*** Block opens ***

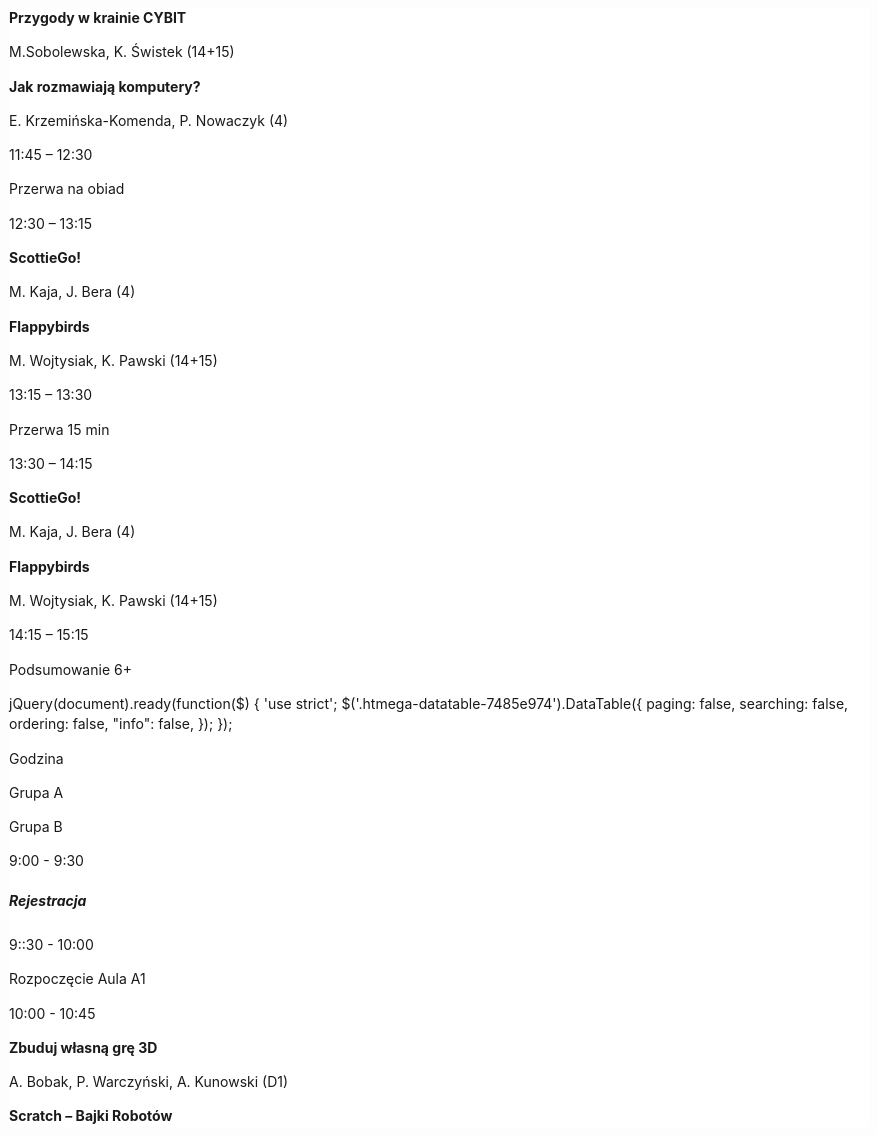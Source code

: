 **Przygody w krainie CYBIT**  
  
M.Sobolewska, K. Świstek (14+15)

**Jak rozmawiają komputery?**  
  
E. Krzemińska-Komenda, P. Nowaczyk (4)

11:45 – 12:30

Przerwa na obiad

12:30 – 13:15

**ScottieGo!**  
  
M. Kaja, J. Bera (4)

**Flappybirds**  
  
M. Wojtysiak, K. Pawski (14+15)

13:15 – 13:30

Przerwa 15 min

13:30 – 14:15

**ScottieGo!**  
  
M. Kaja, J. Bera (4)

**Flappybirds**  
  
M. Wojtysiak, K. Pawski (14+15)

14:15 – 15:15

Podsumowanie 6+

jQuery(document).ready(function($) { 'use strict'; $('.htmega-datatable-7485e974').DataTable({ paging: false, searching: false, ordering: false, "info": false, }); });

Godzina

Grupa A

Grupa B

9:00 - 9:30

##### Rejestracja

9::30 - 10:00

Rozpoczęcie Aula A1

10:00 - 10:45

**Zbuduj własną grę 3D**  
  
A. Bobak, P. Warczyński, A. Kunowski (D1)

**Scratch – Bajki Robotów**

*** Block closes ***

Action item
What you should repeat exactly is the run of lines from the top of the listing above through the line with "13:15 – 13:30", without pictures.

Task answer
Source code

: **Przygody w krainie CYBIT**  
  
M.Sobolewska, K. Świstek (14+15)

**Jak rozmawiają komputery?**  
  
E. Krzemińska-Komenda, P. Nowaczyk (4)

11:45 – 12:30

Przerwa na obiad

12:30 – 13:15

**ScottieGo!**  
  
M. Kaja, J. Bera (4)

**Flappybirds**  
  
M. Wojtysiak, K. Pawski (14+15)

13:15 – 13:30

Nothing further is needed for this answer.